# Binaural Panner using SOFA file

In [None]:
!pip install pysofaconventions numpy scipy soundfile

In [None]:
!pip install h5py

In [None]:
import h5py

# Load the SOFA file
sofa_path = "mit_kemar_normal_pinna.sofa"
with h5py.File(sofa_path, 'r') as sofa_file:
    # Inspect available keys
    print("Keys in the file:", list(sofa_file.keys()))
    
    # Access impulse response data (HRIR)
    hrir = sofa_file['Data.IR'][:]
    print(f"HRIR shape: {hrir.shape}")

    # Access source positions (azimuth, elevation)
    source_positions = sofa_file['SourcePosition'][:]
    print(f"Source Positions: {source_positions}")

    # Sampling rate
    sampling_rate = sofa_file['Data.SamplingRate'][:]
    print(f"Sampling Rate: {sampling_rate}")


In [11]:
import numpy as np
import soundfile as sf
from scipy.signal import fftconvolve
import h5py

# Load HRIR dataset
sofa_file = "mit_kemar_normal_pinna.sofa"  # Update with your SOFA file path
with h5py.File(sofa_file, "r") as sofa:
    # Extract source positions (Azimuth, Elevation, and Distance)
    source_positions = sofa["SourcePosition"][:]
    
    # Extract HRIR data (Impulse Responses)
    hrir_data = sofa["Data.IR"][:]
    
    # Sampling rate
    sampling_rate = int(sofa["Data.SamplingRate"][0])

# Load input audio
input_audio, fs = sf.read("lil-baby-style-dark-trap-piano_135bpm_A#_minor.wav")  # Update with your input file
if len(input_audio.shape) > 1:
    input_audio = np.mean(input_audio, axis=1)  # Convert to mono if stereo

# Check if input audio sampling rate matches HRIR sampling rate
if fs != sampling_rate:
    raise ValueError(f"Sampling rate mismatch: Audio ({fs} Hz) vs HRIR ({sampling_rate} Hz)")

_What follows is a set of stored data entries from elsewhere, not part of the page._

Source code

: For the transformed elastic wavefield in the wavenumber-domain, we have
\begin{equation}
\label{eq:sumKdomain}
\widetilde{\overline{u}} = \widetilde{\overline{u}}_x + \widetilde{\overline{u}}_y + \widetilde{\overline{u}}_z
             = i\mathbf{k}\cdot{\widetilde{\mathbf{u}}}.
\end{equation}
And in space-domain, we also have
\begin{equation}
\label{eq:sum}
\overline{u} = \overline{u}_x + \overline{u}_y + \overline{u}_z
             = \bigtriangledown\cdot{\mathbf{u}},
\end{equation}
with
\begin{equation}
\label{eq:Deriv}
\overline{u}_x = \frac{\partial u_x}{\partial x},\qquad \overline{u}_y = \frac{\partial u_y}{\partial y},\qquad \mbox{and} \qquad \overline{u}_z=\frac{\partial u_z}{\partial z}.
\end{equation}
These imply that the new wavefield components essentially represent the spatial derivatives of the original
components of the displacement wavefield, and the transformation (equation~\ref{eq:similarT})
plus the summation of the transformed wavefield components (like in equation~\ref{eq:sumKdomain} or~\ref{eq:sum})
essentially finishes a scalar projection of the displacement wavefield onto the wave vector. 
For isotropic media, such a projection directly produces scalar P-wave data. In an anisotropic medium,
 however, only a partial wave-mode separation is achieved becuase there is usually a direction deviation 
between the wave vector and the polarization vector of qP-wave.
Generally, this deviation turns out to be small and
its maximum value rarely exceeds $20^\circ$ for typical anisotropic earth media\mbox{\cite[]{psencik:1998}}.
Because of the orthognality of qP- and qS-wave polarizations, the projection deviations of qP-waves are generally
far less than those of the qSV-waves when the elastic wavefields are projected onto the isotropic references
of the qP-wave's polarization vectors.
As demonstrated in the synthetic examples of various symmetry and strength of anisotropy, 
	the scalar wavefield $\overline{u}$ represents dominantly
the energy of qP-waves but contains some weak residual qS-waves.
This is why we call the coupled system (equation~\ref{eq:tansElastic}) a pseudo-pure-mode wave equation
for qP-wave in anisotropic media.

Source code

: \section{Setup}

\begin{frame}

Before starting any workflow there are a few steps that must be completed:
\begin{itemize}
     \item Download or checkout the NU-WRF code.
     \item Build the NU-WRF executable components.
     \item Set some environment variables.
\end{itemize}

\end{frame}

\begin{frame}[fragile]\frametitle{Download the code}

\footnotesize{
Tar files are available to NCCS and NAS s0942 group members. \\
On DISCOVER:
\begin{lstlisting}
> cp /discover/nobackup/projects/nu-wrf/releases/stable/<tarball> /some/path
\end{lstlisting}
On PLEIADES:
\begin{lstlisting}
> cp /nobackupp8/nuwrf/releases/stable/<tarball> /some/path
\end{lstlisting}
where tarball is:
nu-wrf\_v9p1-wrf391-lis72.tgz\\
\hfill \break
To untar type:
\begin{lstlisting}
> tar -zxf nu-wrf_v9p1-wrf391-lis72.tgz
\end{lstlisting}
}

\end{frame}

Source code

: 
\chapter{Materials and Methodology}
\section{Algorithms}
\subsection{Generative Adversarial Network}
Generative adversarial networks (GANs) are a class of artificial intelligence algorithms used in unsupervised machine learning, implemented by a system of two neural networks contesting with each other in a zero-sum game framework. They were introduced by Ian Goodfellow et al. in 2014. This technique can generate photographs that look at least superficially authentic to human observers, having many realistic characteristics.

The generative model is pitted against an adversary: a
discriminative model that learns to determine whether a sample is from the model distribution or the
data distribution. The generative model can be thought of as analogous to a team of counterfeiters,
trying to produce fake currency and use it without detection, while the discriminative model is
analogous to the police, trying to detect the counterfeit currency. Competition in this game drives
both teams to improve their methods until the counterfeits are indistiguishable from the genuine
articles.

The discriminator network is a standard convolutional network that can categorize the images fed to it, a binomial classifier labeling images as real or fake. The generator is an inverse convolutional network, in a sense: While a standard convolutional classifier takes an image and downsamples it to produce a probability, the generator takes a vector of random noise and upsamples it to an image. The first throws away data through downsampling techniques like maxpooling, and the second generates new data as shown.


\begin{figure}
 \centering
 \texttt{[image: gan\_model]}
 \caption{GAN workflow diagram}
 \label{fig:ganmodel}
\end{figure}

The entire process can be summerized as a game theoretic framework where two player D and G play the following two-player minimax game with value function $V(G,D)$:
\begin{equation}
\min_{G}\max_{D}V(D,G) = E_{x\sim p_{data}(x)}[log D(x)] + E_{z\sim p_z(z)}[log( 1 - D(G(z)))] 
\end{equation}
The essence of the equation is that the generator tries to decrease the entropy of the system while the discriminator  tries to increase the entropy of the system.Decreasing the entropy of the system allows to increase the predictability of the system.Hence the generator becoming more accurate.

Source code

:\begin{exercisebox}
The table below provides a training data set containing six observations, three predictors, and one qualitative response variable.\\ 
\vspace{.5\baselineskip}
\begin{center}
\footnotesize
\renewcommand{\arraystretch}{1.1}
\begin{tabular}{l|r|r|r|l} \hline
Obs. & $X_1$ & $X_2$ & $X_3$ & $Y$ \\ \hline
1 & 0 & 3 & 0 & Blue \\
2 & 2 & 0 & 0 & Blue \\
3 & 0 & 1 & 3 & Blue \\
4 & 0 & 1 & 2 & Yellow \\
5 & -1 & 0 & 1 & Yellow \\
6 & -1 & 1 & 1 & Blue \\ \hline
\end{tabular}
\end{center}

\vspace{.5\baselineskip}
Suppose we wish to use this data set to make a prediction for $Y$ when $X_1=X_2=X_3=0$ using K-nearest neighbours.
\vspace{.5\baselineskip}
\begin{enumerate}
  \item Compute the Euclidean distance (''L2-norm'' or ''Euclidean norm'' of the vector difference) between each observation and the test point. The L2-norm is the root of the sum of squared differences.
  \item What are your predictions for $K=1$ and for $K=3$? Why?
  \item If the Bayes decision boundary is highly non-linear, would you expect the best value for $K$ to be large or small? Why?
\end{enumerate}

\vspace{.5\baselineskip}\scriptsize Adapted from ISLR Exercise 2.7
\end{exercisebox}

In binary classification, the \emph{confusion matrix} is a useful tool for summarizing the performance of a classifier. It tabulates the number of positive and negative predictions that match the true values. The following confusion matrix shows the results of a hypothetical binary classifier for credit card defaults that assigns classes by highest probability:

# Define panning parameters
azimuth = 280  # Azimuth angle in degrees
elevation = 50  # Elevation angle in degrees

# Find the closest HRIR based on azimuth and elevation
# Extract azimuth and elevation from source positions
azimuths = source_positions[:, 0]
elevations = source_positions[:, 1]

# Compute distances to target azimuth and elevation
distances = np.sqrt((azimuths - azimuth) ** 2 + (elevations - elevation) ** 2)
closest_idx = np.argmin(distances)

# Extract HRIRs for left and right ears
hrir_left = hrir_data[closest_idx, 0, :]
hrir_right = hrir_data[closest_idx, 1, :]

# Convolve input audio with HRIRs
output_left = fftconvolve(input_audio, hrir_left, mode="same")
output_right = fftconvolve(input_audio, hrir_right, mode="same")

# Combine into stereo output
output_audio = np.column_stack((output_right,output_left))

# Save the output audio
sf.write("output_binaural_audio50.wav", output_audio, fs)

# Print confirmation
print("Binaural audio saved as 'output_binaural_audio.wav'")


Binaural audio saved as 'output_binaural_audio.wav'


In [6]:
import numpy as np
import soundfile as sf
from scipy.signal import fftconvolve
import h5py
import tkinter as tk
from tkinter import filedialog, messagebox
from tkinter import ttk

# Function to load and process audio
def process_audio():
    try:
        # Get file paths from UI inputs
        sofa_file = sofa_file_path.get()
        audio_file = audio_file_path.get()

        # Load HRIR dataset
        with h5py.File(sofa_file, "r") as sofa:
            # Extract source positions (Azimuth, Elevation, and Distance)
            source_positions = sofa["SourcePosition"][:]
            # Extract HRIR data (Impulse Responses)
            hrir_data = sofa["Data.IR"][:]
            # Sampling rate
            sampling_rate = int(sofa["Data.SamplingRate"][0])

        # Load input audio
        input_audio, fs = sf.read(audio_file)
        if len(input_audio.shape) > 1:
            input_audio = np.mean(input_audio, axis=1)  # Convert to mono if stereo

        # Check if input audio sampling rate matches HRIR sampling rate
        if fs != sampling_rate:
            raise ValueError(f"Sampling rate mismatch: Audio ({fs} Hz) vs HRIR ({sampling_rate} Hz)")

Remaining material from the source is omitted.